Terapia antitrombótica na dengue: como manejar?

Última edição do manual de dengue do Ministério da Saúde traz algumas recomendações práticas
Por Leandro Lima
O primeiro trimestre de 2024 tem trazido dados alarmantes sobre a epidemia de dengue no Brasil. Até esta semana foram contabilizados 1.289.897 casos prováveis de dengue, com 329 mortes confirmadas.   Um entre os vários desafios impostos a quem está na linha de frente são as decisões relativas ao manejo da terapia antitrombótica. 

Em que se apoiar para a tomada de decisão?

Imagine um paciente de 65 anos, hipertenso, diabético e tabagista, que desenvolve um quadro de dengue clássica 20 dias após o tratamento de uma síndrome coronariana aguda que resultou na implantação de um stent farmacológico no terço proximal da artéria descendente anterior e prescrição de dupla antiagregação plaquetária (DAPT): AAS e clopidogrel.   A vinheta clínica deixa clara uma condição de risco extremamente elevada de evento trombótico agudo com a suspensão da DAPT, com possibilidade da trombose aguda de stent e consequente infarto do tipo 4, expondo uma grande área de miocárdio ao insulto isquêmico.
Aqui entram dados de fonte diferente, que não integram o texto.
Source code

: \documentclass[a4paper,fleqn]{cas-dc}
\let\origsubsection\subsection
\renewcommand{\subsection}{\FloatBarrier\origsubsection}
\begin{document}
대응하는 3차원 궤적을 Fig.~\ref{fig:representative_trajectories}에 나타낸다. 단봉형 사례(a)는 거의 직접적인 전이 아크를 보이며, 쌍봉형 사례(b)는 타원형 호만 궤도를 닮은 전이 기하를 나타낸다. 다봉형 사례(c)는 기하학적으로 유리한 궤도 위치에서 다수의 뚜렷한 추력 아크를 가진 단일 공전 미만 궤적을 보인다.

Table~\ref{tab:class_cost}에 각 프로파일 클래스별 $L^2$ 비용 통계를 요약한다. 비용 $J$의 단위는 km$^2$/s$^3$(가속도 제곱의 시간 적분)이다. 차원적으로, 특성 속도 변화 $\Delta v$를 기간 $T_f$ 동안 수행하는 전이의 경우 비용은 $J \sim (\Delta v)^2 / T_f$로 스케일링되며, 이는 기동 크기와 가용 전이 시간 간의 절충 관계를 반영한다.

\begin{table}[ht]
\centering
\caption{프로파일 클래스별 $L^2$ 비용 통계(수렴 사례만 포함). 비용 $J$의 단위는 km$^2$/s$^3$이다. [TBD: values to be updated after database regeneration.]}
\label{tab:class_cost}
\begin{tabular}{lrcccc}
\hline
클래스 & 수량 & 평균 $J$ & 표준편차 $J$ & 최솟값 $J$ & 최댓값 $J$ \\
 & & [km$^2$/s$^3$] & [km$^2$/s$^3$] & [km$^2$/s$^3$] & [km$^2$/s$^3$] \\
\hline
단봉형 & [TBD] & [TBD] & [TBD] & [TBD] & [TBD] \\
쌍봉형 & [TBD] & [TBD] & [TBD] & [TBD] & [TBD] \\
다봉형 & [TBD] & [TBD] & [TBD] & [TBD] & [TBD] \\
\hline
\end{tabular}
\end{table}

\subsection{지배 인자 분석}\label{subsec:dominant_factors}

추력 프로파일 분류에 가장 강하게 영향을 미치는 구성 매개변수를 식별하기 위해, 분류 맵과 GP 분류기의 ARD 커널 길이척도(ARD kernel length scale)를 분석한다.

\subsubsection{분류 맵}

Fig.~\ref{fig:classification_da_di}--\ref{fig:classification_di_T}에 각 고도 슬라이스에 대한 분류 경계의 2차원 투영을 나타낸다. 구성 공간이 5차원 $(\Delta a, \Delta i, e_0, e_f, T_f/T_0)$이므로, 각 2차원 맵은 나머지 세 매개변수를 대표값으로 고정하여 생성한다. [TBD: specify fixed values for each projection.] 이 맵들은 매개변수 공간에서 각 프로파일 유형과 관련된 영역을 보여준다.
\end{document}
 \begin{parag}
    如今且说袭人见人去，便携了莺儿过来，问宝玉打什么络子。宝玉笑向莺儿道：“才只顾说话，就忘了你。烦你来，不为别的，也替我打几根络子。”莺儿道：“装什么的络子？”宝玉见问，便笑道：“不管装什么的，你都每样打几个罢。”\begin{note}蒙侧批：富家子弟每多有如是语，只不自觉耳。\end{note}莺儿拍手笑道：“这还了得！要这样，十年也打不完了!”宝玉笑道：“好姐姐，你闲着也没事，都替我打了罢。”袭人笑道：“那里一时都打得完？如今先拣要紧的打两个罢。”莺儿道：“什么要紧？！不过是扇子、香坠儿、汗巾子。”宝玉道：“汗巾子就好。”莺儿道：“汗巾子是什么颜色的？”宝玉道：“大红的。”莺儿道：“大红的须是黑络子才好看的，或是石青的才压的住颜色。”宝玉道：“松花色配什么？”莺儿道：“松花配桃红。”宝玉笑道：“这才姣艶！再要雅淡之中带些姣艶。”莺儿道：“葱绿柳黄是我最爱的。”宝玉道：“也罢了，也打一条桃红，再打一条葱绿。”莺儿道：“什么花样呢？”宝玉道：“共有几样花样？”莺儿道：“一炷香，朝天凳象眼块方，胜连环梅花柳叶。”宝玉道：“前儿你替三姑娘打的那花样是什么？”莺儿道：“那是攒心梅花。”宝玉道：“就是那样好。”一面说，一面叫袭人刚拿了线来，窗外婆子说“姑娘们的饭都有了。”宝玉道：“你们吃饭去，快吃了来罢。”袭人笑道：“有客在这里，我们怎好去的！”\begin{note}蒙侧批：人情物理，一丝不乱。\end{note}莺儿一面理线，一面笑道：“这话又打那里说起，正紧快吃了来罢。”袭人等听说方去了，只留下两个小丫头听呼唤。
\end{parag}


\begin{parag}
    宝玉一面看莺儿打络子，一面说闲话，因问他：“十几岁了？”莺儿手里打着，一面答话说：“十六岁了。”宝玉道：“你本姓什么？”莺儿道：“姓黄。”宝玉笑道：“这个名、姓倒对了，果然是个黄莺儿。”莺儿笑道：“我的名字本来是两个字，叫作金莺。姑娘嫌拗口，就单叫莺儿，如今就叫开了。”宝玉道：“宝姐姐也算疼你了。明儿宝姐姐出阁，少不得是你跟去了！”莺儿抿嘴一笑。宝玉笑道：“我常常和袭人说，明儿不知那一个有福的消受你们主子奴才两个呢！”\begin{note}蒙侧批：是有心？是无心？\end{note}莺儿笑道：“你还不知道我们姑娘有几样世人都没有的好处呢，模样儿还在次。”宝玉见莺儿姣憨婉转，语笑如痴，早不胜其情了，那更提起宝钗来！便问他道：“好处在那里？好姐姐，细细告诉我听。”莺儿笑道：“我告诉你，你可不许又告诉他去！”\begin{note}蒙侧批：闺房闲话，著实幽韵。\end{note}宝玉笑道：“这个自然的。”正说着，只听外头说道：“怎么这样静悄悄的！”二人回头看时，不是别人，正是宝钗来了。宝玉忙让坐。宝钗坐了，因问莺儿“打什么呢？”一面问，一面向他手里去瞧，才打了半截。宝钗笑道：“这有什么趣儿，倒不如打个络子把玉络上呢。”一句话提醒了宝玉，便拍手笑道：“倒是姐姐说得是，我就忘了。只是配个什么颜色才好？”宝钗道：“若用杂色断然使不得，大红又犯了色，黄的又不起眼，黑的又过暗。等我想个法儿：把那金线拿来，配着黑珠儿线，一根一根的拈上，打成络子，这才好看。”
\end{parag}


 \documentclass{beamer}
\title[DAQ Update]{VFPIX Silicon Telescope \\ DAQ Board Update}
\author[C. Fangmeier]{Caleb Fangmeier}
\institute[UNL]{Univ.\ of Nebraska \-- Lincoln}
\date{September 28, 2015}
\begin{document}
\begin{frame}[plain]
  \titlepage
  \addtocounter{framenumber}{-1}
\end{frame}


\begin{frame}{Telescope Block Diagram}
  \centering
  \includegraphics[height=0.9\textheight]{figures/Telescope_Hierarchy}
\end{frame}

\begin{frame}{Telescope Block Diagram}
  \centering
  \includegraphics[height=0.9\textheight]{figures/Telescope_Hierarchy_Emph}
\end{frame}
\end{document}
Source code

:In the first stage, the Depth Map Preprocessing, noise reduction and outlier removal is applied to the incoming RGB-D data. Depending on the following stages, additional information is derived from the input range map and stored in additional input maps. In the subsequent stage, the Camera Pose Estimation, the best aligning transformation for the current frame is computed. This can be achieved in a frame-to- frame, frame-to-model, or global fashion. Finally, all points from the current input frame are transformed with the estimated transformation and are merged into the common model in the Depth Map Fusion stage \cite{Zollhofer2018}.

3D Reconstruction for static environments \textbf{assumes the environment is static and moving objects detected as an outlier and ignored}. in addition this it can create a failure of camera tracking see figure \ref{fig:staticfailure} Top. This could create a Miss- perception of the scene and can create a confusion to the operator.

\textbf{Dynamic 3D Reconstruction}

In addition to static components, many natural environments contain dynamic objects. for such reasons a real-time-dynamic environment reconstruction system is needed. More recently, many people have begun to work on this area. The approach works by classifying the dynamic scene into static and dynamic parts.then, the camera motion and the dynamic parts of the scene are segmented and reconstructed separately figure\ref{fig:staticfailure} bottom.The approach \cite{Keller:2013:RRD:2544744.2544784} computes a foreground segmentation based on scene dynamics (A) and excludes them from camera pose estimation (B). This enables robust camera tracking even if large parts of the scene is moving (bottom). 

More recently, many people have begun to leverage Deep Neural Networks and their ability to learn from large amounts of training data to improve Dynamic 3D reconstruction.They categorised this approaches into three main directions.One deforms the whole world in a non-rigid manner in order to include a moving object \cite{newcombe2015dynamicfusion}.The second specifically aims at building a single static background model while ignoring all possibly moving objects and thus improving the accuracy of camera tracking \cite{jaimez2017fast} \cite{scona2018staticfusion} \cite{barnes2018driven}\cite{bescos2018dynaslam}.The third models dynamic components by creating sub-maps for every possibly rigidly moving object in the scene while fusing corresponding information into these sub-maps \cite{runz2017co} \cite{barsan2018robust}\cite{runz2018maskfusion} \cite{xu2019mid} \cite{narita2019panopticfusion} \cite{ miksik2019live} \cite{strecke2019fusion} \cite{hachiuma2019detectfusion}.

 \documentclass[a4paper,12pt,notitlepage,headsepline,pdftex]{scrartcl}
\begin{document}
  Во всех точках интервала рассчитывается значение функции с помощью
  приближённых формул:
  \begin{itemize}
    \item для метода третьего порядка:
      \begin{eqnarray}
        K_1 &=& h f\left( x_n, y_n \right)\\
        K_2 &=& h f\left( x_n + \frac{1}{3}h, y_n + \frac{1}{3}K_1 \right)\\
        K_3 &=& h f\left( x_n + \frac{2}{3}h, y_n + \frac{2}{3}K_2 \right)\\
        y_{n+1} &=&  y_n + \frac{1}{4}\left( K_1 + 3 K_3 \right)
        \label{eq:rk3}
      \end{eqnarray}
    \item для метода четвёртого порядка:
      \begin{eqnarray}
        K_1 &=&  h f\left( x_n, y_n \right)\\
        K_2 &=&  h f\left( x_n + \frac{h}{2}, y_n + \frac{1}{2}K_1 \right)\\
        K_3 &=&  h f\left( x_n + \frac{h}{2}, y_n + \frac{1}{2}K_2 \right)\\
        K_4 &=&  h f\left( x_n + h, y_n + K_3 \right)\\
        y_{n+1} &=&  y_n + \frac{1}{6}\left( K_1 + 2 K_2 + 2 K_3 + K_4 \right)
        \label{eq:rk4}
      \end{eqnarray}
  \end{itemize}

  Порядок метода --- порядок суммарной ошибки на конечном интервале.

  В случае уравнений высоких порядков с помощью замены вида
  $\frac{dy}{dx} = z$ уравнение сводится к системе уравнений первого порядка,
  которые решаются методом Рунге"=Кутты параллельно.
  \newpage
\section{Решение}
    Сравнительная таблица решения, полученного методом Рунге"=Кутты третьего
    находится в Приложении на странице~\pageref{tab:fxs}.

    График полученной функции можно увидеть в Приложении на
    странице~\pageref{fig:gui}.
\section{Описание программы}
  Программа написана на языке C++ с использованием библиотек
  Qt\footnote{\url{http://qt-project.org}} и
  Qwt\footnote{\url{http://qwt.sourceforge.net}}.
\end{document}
Em contrapartida, na vigência de trombocitopenia grave e diátese hemorrágica, a dupla antiagregação implica em risco aumentado para sangramentos maiores.  De forma a homogeneizar as condutas e facilitar a tomada de decisão para quem está na ponta do cuidado, a 6ª edição do manual de dengue do Ministério da Saúde, publicada em janeiro de 2024, traz algumas recomendações práticas. De toda maneira, as decisões são complexas e devem ser individualizadas. Sempre que possível, a discussão do caso com o médico assistente, seja cardiologista, hematologista ou reumatologista, deve ser encorajada.    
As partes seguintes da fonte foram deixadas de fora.